I like playing the tiger woods golf game for ps2. when you swing back you gotta hit L1 for power.. and if you hit it really fast you get full power and you drive the ball like.. 400 yards haha. So it works for that too


----------



## Scali (Jun 27, 2008)

Yea, does anyone remember those old track 'n' field games on the Atari, C64, Amiga etc?
You had to waggle the joystick left and right really fast for running, cycling, swimming etc. I used the same kind of 'elbow tension' technique for that, I suppose.


----------



## Universalis (Jun 27, 2008)

You're fast as light, no doubt. Bravo!
But sometimes I miss the "traditional behaviour" on a guitar... *sigh* this is far over my concept of playing.


----------



## ogisha007 (Jun 27, 2008)

I don't really see much use for picking that fast... Kudos for your technique, though.  Now you're making me go practice my sweep picking 

How old are you, BTW?


----------



## garthfluff (Jun 27, 2008)

ogisha007 said:


> I don't really see much use for picking that fast... Kudos for your technique, though.  Now you're making me go practice my sweep picking
> 
> How old are you, BTW?



Profile says he's 17.


----------



## dream-thief (Jun 27, 2008)

garthfluff said:


> Profile says he's 17.


 
And there was me thinking I probably had years to catch up on him


----------



## ogisha007 (Jun 27, 2008)

garthfluff said:


> Profile says he's 17.



Nice. I'm 16 myself, so I can always attribute the fact that i play worse than him to the age difference 


Hey, one year's a lot of time. It's like 525 948 minutes. A lot of sweeping.


----------



## dream-thief (Jun 27, 2008)

^ Not near enough time. You can be surprised how much you come along for your first couple of years of playing, But once you get pretty proficient it's difficult to surprise yourself with fast development.

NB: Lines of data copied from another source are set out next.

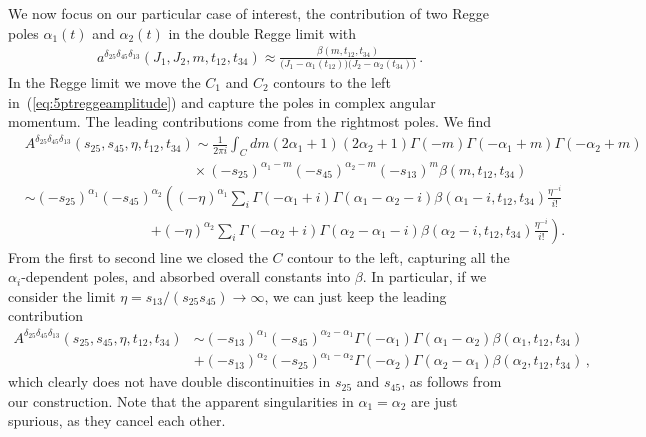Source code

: We now focus on our particular case of interest, the contribution of two Regge poles $\alpha_1(t)$ and $\alpha_2(t)$ in the double Regge limit with
\begin{align}
  a^{\delta_{25}\delta_{45}\delta_{13}}(J_1,J_2, m,t_{12},t_{34})\approx \frac{\beta(m, t_{12},t_{34})}{\big(J_1-\alpha_1(t_{12})\big)\big(J_2-\alpha_2(t_{34})\big)}\,.
\end{align}
In the Regge limit we move the $C_1$ and $C_2$ contours to the left in~(\ref{eq:5ptreggeamplitude}) and capture the poles in complex angular momentum. The leading contributions come from the rightmost poles. We find
\begin{align}
  \label{eq:5ptreggetheory}
   & A^{\delta_{25}\delta_{45}\delta_{13}}(s_{25}, s_{45},\eta, t_{12}, t_{34}) \sim\frac{1}{2\pi i}\int_C dm(2 \alpha_1+1)(2 \alpha_2+1)\Gamma(-m) \Gamma(-\alpha_1+m)\Gamma(-\alpha_2+m)\nonumber    \\
   & \qquad\qquad\qquad\qquad\qquad\qquad \times(-s_{25})^{\alpha_1-m}(-s_{45})^{\alpha_2-m}(-s_{13})^{m}\beta(m,t_{12},t_{34})\nonumber                                                   \\
   & \sim(-s_{25})^{\alpha_1}(-s_{45})^{\alpha_2} \left((-\eta)^{\alpha_1}\sum_{i}\Gamma(-\alpha_1+i)\Gamma(\alpha_1-\alpha_2-i)\beta(\alpha_1-i,t_{12},t_{34})\frac{\eta^{-i}}{i!}\right. \\
   & \qquad\qquad\qquad\qquad\quad
  \left.+(-\eta)^{\alpha_2}\sum_{i}\Gamma(-\alpha_2+i)\Gamma(\alpha_2-\alpha_1-i)\beta(\alpha_2-i,t_{12},t_{34})\frac{\eta^{-i}}{i!}\right).\nonumber
\end{align}
From the first to second line we closed the $C$ contour to the left, capturing all the $\alpha_i$-dependent poles, and absorbed overall constants into $\beta$.
In particular, if we consider the limit $\eta=s_{13}/(s_{25}s_{45})\to \infty$, we can just keep the leading contribution
\begin{align}
  A^{\delta_{25}\delta_{45}\delta_{13}}(s_{25}, s_{45},\eta, t_{12}, t_{34}) & \sim (-s_{13})^{\alpha_1}(-s_{45})^{\alpha_2-\alpha_1}\Gamma(-\alpha_1)\Gamma(\alpha_1-\alpha_2)\beta(\alpha_1,t_{12},t_{34})\nonumber \\
                                                                             & +(-s_{13})^{\alpha_2}(-s_{25})^{\alpha_1-\alpha_2}\Gamma(-\alpha_2)\Gamma(\alpha_2-\alpha_1)\beta(\alpha_2,t_{12},t_{34})\,,
\end{align}
which clearly does  not have double discontinuities in $s_{25}$ and $s_{45}$, as follows from our construction.
Note that the apparent singularities in $\alpha_1=\alpha_2$ are just spurious, as they cancel each other.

I've been playing since I was 6, I had a massive in increase in my playing ability around 14/15, and progress has been slow for the last couple of years.


----------



## MattyCakes (Jun 27, 2008)

no offense dude, but get a metronome


----------



## Jongpil Yun (Jun 27, 2008)

MattyCakes said:


> no offense dude, but get a metronome


----------



## Anthony (Jun 28, 2008)

MattyCakes said:


> no offense dude, but get a metronome


----------



## CooleyJr (Jun 28, 2008)

MattyCakes said:


> no offense dude, but get a metronome


----------



## ogisha007 (Jun 28, 2008)

dream-thief said:


> ^ Not near enough time. You can be surprised how much you come along for your first couple of years of playing, But once you get pretty proficient it's difficult to surprise yourself with fast development.
> 
> I've been playing since I was 6, I had a massive in increase in my playing ability around 14/15, and progress has been slow for the last couple of years.

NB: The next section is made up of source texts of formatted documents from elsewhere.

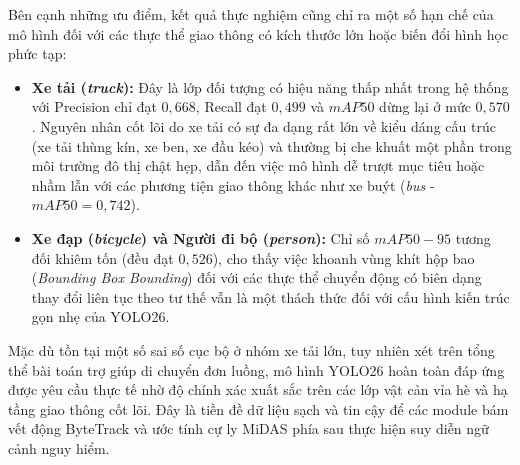 Bên cạnh những ưu điểm, kết quả thực nghiệm cũng chỉ ra một số hạn chế của mô hình đối với các thực thể giao thông có kích thước lớn hoặc biến đổi hình học phức tạp:
\begin{itemize}
    \item \textbf{Xe tải (\textit{truck}):} Đây là lớp đối tượng có hiệu năng thấp nhất trong hệ thống với Precision chỉ đạt $0,668$, Recall đạt $0,499$ và $mAP50$ dừng lại ở mức $0,570$. Nguyên nhân cốt lõi do xe tải có sự đa dạng rất lớn về kiểu dáng cấu trúc (xe tải thùng kín, xe ben, xe đầu kéo) và thường bị che khuất một phần trong môi trường đô thị chật hẹp, dẫn đến việc mô hình dễ trượt mục tiêu hoặc nhầm lẫn với các phương tiện giao thông khác như xe buýt (\textit{bus} - $mAP50 = 0,742$).
    \item \textbf{Xe đạp (\textit{bicycle}) và Người đi bộ (\textit{person}):} Chỉ số $mAP50-95$ tương đối khiêm tốn (đều đạt $0,526$), cho thấy việc khoanh vùng khít hộp bao (\textit{Bounding Box Bounding}) đối với các thực thể chuyển động có biên dạng thay đổi liên tục theo tư thế vẫn là một thách thức đối với cấu hình kiến trúc gọn nhẹ của YOLO26.
\end{itemize}

Mặc dù tồn tại một số sai số cục bộ ở nhóm xe tải lớn, tuy nhiên xét trên tổng thể bài toán trợ giúp di chuyển đơn luồng, mô hình YOLO26 hoàn toàn đáp ứng được yêu cầu thực tế nhờ độ chính xác xuất sắc trên các lớp vật cản vỉa hè và hạ tầng giao thông cốt lõi. Đây là tiền đề dữ liệu sạch và tin cậy để các module bám vết động ByteTrack và ước tính cự ly MiDAS phía sau thực hiện suy diễn ngữ cảnh nguy hiểm.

Hey, I'm just trying to comfort myself, I didn't figure it was enough time. 
Maybe if I practiced for 8 hours straight every day, other than that, there's no way I could do that.


----------



## dream-thief (Jun 28, 2008)

ogisha007 said:


> Hey, I'm just trying to comfort myself, I didn't figure it was enough time.
> Maybe if I practiced for 8 hours straight every day, other than that, there's no way I could do that.

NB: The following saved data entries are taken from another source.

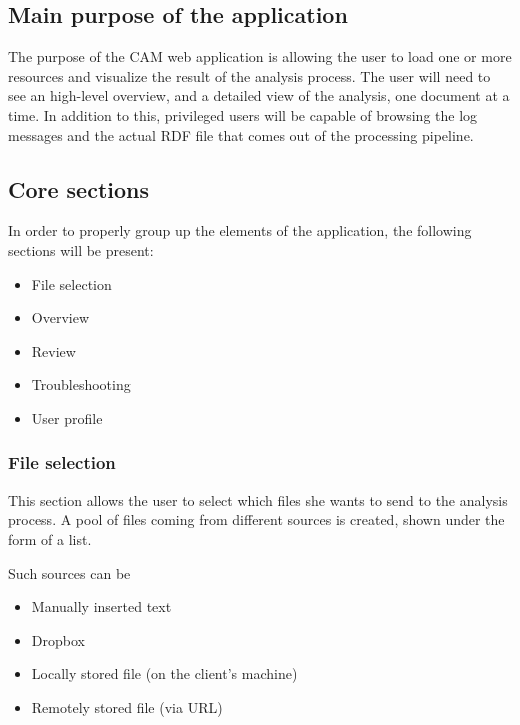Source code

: \documentclass[12pt,svgnames]{memoir}
\begin{document}
\subsection{Main purpose of the
application}\label{main-purpose-of-the-application}

The purpose of the CAM web application is allowing the user to load one
or more resources and visualize the result of the analysis process. The
user will need to see an high-level overview, and a detailed view of the
analysis, one document at a time. In addition to this, privileged users
will be capable of browsing the log messages and the actual RDF file
that comes out of the processing pipeline.

\subsection{Core sections}\label{core-sections}

In order to properly group up the elements of the application, the
following sections will be present:

\begin{itemize}
\itemsep1pt\parskip0pt
\item
  File selection
\item
  Overview
\item
  Review
\item
  Troubleshooting
\item
  User profile
\end{itemize}

\subsubsection*{File selection}\label{file-selection}

This section allows the user to select which files she wants to send to
the analysis process. A pool of files coming from different sources is
created, shown under the form of a list.

Such sources can be

\begin{itemize}
\itemsep1pt\parskip0pt
\item
  Manually inserted text
\item
  Dropbox
\item
  Locally stored file (on the client's machine)
\item
  Remotely stored file (via URL)
\end{itemize}
\end{document}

Where there's a will there's a way


----------



## MorbidTravis (Jun 28, 2008)

dream-thief said:


> Where there's a will there's a way



my name isnt will, its travis.


----------



## dream-thief (Jun 28, 2008)

MorbidTravis said:


> my name isnt will, its travis.





and we should probably be getting back on topic sometime this year...


----------



## MorbidTravis (Jun 28, 2008)

cooleyjr ftw!


----------



## Drew (Jun 28, 2008)

Wow. Been meaning to check this thread out since basically the 20th. That was actually pretty damned impressive. 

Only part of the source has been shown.